[tor-dev] Implications of switching to a single guard node: some conclusions

Mike Perry mikeperry at torproject.org
Tue Mar 25 20:41:43 UTC 2014


Nicholas Hopper:
> On Thu, Mar 13, 2014 at 5:21 PM, George Kadianakis <desnacked at riseup.net> wrote:
> > tl;dr: analysis seems to indicate that switching to one guard node
> > might not be catastrophic to the performance of Tor. To improve
> > performance some increased guard bandwidth thresholds are proposed
> > that seem to help without completely destroying the anonymity of the
> > network. Enjoy the therapeutic qualities of the graphs and please read
> > the whole post.
> 
> This took way longer than I expected it to, but here we go.  In order
> to examine the assumption that "higher guard bandwidth == better
> client performance", I modified Aaron Johnson's TorPS simulator to
> simulate 50K clients in several different cases:
> - "3guards": choose 3 guards according to the current algorithm
> - "T=250": choose 1 guard, guard flag assigned as current
> - "T=1000": choose 1 guard, filtering guards with measured bandwidth <
> 1000 KB/s [Note: these former guards then have an increased
> probability of being selected as middle and/or exit nodes]
> - "T=2000": 1 guard, filter guards with measured bandwidth < T
> - "T=3000": ibid
> - "T=4000": ibid
> For each client, the simulator created 600 circuits, and computed the
> maximum bandwidth each circuit could handle (the minimum bandwidth of
> the guard, middle and exit relays).  This gives us an empirical
> distribution on circuit performance for each client.  Then we can ask
> questions about the "typical" bandwidth for a client, e.g. the median
> circuit performance.  How many clients typically have low-bandwidth
> circuits in each case?  Looking at the 5000 (10%) unluckiest clients,
> we see the following behavior:
> 
> https://www-users.cs.umn.edu/~hopper/guard_threshold_median_bandwidth.png
> 
> Essentially, while the current guard threshold does make the
> unluckiest clients pretty sad on average, even a 1MB/s threshold means
> that on average things are a little bit brighter than the current
> situation, and a 2MB/s threshold for the guard flag makes everyone
> happier in the typical case.  (And increasing the threshold beyond
> 2MB/s doesn't really help much)

Cool. This is exactly the type of experiment I was hoping someone would
do before we switched. Thanks for doing it!

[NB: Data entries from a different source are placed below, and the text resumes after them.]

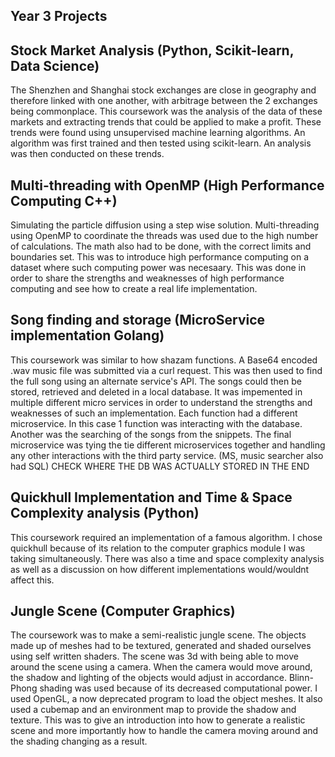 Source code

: ## Year 3 Projects

## Stock Market Analysis (Python, Scikit-learn, Data Science)
The Shenzhen and Shanghai stock exchanges are close in geography and therefore linked with one another, with arbitrage between the 2 exchanges being commonplace. This coursework was the analysis of the data of these markets and extracting trends that could be applied to make a profit.
These trends were found using unsupervised machine learning algorithms. An algorithm was first trained and then tested using scikit-learn. An analysis was then conducted on these trends.

## Multi-threading with OpenMP (High Performance Computing C++)
Simulating the particle diffusion using a step wise solution. Multi-threading using OpenMP to coordinate the threads was used due to the high number of calculations. The math also had to be done, with the correct limits and boundaries set. This was to introduce high performance computing on a dataset where such computing power was necesaary. This was done in order to share the strengths and weaknesses of high performance computing and see how to create a real life implementation.

## Song finding and storage (MicroService implementation Golang)
This coursework was similar to how shazam functions. A Base64 encoded .wav music file was submitted via a curl request. This was then used to find the full song using an alternate service's API. 
The songs could then be stored, retrieved and deleted in a local database. It was impemented in multiple different micro services in order to understand the strengths and weaknesses of such an implementation. Each function had a different microservice. In this case 1 function was interacting with the database. Another was the searching of the songs from the snippets. The final microservice was tying the tie different microservices together and handling any other interactions with the third party service.
(MS, music searcher also had SQL) CHECK WHERE THE DB WAS ACTUALLY STORED IN THE END

## Quickhull Implementation and Time & Space Complexity analysis (Python)
This coursework required an implementation of a famous algorithm. I chose quickhull because of its relation to the computer graphics module I was taking simultaneously.
There was also a time and space complexity analysis as well as a discussion on how different implementations would/wouldnt affect this.

## Jungle Scene (Computer Graphics)
The coursework was to make a semi-realistic jungle scene. The objects made up of meshes had to be textured, generated and shaded ourselves using self written shaders. The scene was 3d with being able to move around the scene using a camera. When the camera would move around, the shadow and lighting of the objects would adjust in accordance. Blinn-Phong shading was used because of its decreased computational power. I used OpenGL, a now deprecated program to load the object meshes. It also used a cubemap and an environment map to provide the shadow and texture. This was to give an introduction into how to generate a realistic scene and more importantly how to handle the camera moving around and the shading changing as a result.

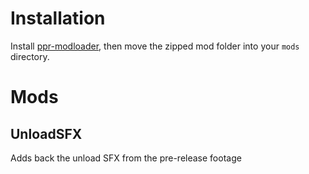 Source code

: # Installation
Install [ppr-modloader](https://github.com/CruS-Modding-Infrastructure/ppr-modloader), then move the zipped mod folder into your `mods` directory.

# Mods
## UnloadSFX
Adds back the unload SFX from the pre-release footage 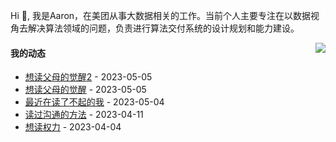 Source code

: Hi 👋, 我是Aaron，在美团从事大数据相关的工作。当前个人主要专注在以数据视角去解决算法领域的问题，负责进行算法交付系统的设计规划和能力建设。

<p >

<img align="right" src="https://github-readme-stats.vercel.app/api?username=aaronshan&show_icons=true&icon_color=805AD5&text_color=718096&bg_color=ffffff&hide_title=true" />

<p align="left">
     
#### 我的动态

<!-- douban starts -->
* <a href='https://book.douban.com/subject/35145648/' target='_blank'>想读父母的觉醒2</a> - 2023-05-05
* <a href='https://book.douban.com/subject/25712703/' target='_blank'>想读父母的觉醒</a> - 2023-05-05
* <a href='https://book.douban.com/subject/34836531/' target='_blank'>最近在读了不起的我</a> - 2023-05-04
* <a href='https://book.douban.com/subject/35473807/' target='_blank'>读过沟通的方法</a> - 2023-04-11
* <a href='https://book.douban.com/subject/10446295/' target='_blank'>想读权力</a> - 2023-04-04
<!-- douban ends -->

<!-- recent_releases starts -->

<!-- recent_releases ends -->
</p>

</p>
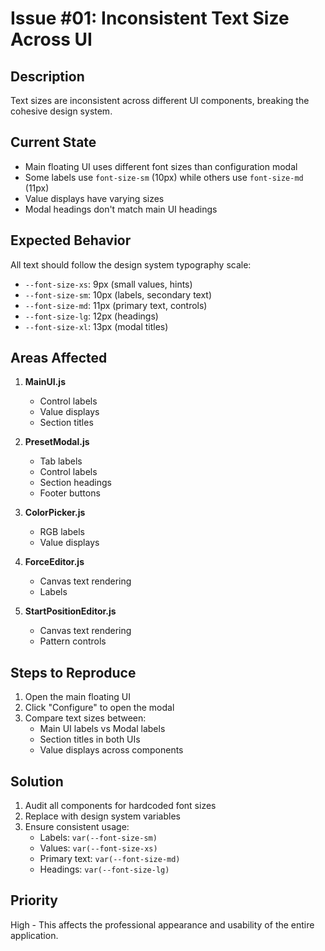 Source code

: # Issue #01: Inconsistent Text Size Across UI

## Description
Text sizes are inconsistent across different UI components, breaking the cohesive design system.

## Current State
- Main floating UI uses different font sizes than configuration modal
- Some labels use `font-size-sm` (10px) while others use `font-size-md` (11px)
- Value displays have varying sizes
- Modal headings don't match main UI headings

## Expected Behavior
All text should follow the design system typography scale:
- `--font-size-xs`: 9px (small values, hints)
- `--font-size-sm`: 10px (labels, secondary text)
- `--font-size-md`: 11px (primary text, controls)
- `--font-size-lg`: 12px (headings)
- `--font-size-xl`: 13px (modal titles)

## Areas Affected
1. **MainUI.js**
   - Control labels
   - Value displays
   - Section titles

2. **PresetModal.js**
   - Tab labels
   - Control labels
   - Section headings
   - Footer buttons

3. **ColorPicker.js**
   - RGB labels
   - Value displays

4. **ForceEditor.js**
   - Canvas text rendering
   - Labels

5. **StartPositionEditor.js**
   - Canvas text rendering
   - Pattern controls

## Steps to Reproduce
1. Open the main floating UI
2. Click "Configure" to open the modal
3. Compare text sizes between:
   - Main UI labels vs Modal labels
   - Section titles in both UIs
   - Value displays across components

## Solution
1. Audit all components for hardcoded font sizes
2. Replace with design system variables
3. Ensure consistent usage:
   - Labels: `var(--font-size-sm)`
   - Values: `var(--font-size-xs)`
   - Primary text: `var(--font-size-md)`
   - Headings: `var(--font-size-lg)`

## Priority
High - This affects the professional appearance and usability of the entire application. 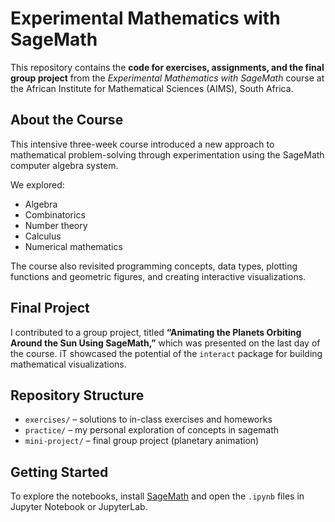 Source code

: # Experimental Mathematics with SageMath

This repository contains the **code for exercises, assignments, and the final group project** from the *Experimental Mathematics with SageMath* course at the African Institute for Mathematical Sciences (AIMS), South Africa.

## About the Course
This intensive three-week course introduced a new approach to mathematical problem-solving through experimentation using the SageMath computer algebra system.  

We explored:
- Algebra  
- Combinatorics  
- Number theory  
- Calculus  
- Numerical mathematics  

The course also revisited programming concepts, data types, plotting functions and geometric figures, and creating interactive visualizations.

## Final Project
I contributed to a group project, titled **“Animating the Planets Orbiting Around the Sun Using SageMath,”** which was presented on the last day of the course. iT showcased the potential of the `interact` package for building mathematical visualizations.

## Repository Structure
- `exercises/` – solutions to in-class exercises and homeworks  
- `practice/` – my personal exploration of concepts in sagemath  
- `mini-project/` – final group project (planetary animation)  

## Getting Started
To explore the notebooks, install [SageMath](https://www.sagemath.org/) and open the `.ipynb` files in Jupyter Notebook or JupyterLab.
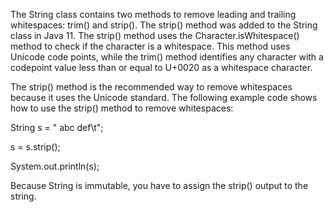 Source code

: The String class contains two methods to remove leading and trailing
whitespaces: trim() and strip(). The strip() method was added to the
String class in Java 11. The strip() method uses the
Character.isWhitespace() method to check if the character is a
whitespace. This method uses Unicode code points, while the trim()
method identifies any character with a codepoint value less than or
equal to U+0020 as a whitespace character.

The strip() method is the recommended way to remove whitespaces because
it uses the Unicode standard. The following example code shows how to
use the strip() method to remove whitespaces:

String s = \" abc def\\t\";

s = s.strip();

System.out.println(s);

Because String is immutable, you have to assign the strip() output to
the string.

However, one thing strikes me though: We see clearly that 1 guard is
worse than 3 guards with the current cutoff. I wonder if this is a
coincidence, or if it is a property of the low cutoff, or something
else**.

For control, it would be nice to know what we would be giving up if we
used that same T=2000 cutoff with three guards and compare that to
T=2000 with just one guard. Is it easy for you to rerun just that
comparison (since you seem to be suggesting that T=2000 is a good cutoff
anyway)?


** The reason I ask is because I suspect there is actually an interplay
between the current circuit build timeout code and the pool of 3 guards.
The CBT cutoff will tend to cause you to avoid whichever of your guards
may be temporarily overloaded at a given time.